Following an interesting post by Roman Rackwitz suggesting a progressive scale for Gamification and the ongoing Quora discussion over the next evolution of Gamification I thought I’d share my two cents worth here on the blog.
Gamification is a toolkit of many mechanics, techniques and thinking grouped together under one umbrella heading. As such I don’t want to be specific about combinations of mechanics or even how and where they are used – there are so many uses for gamification it’s difficult to make broad categorisations along those lines.
However I think there are three basic phases that we can see with most gamification initiatives fitting somewhere on a 3 phase evolutionary scale:
Phase 1 Gamification – Discrete Mechanics
In Phase 1 Gamification, organisations use discrete mechanics borrowed from game design to apply to their problems – this might be the use of just one mechanic such as a Leaderboard (such as MTV blogger leaderboard at the Video and Music Awards last week by Leaderboarded) or a single badge.
Phase 2 Gamification – Connected Mechanics
In Phase 2, the mechanics are connected together to produce a more ‘gamified’ overall experience. This is the full gamification approach we see as made possible with Gamification platforms such as Badgeville used by Samsung, Bunchball’s Salesforce Nitro or Rap Artist Chamillionaire’s Chamillitary site by BigDoor.
Phase 3 Gamification – Flexible Mechanics
In Phase 3, the mechanics become flexible for use by the players themselves.
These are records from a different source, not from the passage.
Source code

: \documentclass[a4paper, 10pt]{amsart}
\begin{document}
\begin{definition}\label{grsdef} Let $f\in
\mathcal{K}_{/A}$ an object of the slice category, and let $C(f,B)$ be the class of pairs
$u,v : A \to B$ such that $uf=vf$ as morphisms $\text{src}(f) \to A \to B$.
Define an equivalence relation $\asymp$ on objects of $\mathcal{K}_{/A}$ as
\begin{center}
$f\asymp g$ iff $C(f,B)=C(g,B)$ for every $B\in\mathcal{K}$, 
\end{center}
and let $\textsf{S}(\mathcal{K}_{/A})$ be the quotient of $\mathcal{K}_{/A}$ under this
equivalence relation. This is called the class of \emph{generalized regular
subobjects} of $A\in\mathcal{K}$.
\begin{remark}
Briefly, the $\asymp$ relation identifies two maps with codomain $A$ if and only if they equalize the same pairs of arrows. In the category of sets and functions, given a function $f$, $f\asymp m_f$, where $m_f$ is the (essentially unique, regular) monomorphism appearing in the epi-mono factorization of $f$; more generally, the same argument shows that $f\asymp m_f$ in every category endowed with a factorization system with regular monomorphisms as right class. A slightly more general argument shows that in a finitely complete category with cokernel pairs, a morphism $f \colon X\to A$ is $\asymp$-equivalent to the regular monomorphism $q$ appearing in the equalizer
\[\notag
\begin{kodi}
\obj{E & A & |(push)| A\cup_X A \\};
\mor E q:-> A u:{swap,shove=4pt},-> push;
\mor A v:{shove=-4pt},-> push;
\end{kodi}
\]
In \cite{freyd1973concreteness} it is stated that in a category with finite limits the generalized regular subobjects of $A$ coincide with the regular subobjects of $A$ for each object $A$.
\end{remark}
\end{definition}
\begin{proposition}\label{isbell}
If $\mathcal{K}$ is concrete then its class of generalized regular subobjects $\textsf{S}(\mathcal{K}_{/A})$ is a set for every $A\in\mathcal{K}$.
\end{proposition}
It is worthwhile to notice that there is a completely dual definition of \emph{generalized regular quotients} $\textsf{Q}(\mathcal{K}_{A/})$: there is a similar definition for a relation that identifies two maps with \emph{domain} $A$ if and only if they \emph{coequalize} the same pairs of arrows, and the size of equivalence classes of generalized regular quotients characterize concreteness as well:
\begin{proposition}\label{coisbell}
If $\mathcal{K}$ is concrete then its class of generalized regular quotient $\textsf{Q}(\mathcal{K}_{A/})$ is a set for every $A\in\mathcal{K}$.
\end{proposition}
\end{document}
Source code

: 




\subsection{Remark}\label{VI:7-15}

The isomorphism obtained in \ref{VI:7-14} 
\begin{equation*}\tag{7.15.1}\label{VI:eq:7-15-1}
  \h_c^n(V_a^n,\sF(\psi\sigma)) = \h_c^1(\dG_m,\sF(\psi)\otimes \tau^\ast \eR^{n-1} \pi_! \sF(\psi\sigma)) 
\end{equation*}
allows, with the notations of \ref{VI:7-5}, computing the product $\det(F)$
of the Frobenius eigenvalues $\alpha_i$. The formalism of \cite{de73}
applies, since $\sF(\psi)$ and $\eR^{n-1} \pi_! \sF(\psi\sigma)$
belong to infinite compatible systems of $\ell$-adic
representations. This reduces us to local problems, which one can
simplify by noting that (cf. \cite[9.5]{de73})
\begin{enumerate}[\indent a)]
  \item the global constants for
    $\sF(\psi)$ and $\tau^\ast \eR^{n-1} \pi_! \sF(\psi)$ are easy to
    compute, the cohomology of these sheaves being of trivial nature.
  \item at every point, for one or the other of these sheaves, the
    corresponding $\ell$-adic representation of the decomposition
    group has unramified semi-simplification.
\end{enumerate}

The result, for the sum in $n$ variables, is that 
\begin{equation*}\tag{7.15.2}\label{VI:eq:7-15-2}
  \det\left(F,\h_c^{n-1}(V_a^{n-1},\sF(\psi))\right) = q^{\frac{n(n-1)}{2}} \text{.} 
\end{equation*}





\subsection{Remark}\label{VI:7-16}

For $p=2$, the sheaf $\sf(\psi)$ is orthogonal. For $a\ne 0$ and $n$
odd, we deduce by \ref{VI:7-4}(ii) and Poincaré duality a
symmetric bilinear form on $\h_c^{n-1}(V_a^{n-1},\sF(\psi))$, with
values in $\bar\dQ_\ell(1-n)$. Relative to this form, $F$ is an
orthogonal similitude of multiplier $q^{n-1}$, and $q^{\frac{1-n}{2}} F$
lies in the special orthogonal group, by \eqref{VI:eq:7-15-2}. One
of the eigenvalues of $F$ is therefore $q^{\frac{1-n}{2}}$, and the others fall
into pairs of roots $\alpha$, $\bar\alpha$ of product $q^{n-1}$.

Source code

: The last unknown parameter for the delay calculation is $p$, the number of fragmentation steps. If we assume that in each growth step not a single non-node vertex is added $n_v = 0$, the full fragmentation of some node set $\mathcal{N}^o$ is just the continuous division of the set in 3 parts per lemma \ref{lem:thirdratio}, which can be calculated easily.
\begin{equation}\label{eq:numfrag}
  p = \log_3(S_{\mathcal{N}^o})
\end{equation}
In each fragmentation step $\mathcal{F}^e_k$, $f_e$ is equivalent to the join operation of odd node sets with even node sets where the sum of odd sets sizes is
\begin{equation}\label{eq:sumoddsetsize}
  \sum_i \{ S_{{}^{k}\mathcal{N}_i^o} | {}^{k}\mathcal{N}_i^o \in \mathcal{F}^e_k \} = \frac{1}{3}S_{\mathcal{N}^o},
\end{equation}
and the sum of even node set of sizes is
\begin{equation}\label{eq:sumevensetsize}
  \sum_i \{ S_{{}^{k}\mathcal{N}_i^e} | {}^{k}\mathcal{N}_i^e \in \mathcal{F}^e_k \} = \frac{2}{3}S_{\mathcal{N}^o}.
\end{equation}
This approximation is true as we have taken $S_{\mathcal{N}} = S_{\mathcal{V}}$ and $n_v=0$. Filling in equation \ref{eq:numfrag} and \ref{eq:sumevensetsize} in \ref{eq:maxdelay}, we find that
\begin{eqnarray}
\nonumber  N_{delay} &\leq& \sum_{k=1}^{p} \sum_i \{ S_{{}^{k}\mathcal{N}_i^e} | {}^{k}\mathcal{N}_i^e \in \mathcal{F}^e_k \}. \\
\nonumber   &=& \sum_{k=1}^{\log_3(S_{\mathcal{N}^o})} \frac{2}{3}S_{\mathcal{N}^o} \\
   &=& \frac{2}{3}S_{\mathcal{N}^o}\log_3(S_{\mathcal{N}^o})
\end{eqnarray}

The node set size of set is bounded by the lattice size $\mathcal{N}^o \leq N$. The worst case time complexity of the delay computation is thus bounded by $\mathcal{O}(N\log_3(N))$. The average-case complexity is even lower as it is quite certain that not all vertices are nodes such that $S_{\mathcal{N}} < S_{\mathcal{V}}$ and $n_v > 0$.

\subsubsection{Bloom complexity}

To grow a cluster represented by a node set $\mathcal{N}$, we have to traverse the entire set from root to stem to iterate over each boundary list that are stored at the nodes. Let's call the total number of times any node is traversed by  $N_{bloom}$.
We are just at the early stages of this, but witness how a manager can change the leaderboard weighting in a tool like Leaderboarded or how a manager can create their own badges in HR software Rypple. While neither of these are true phase 3 gamification,(this is still manager led change), it is made easy through an end-user interface. I look forward to hearing of true phase 3 examples which give the players creative control with the ability to change the rules of the game.
Note: I originally called Flexible Mechanics – “Rewiring” in this post but the name doesn’t matter that much, it’s the principle that counts.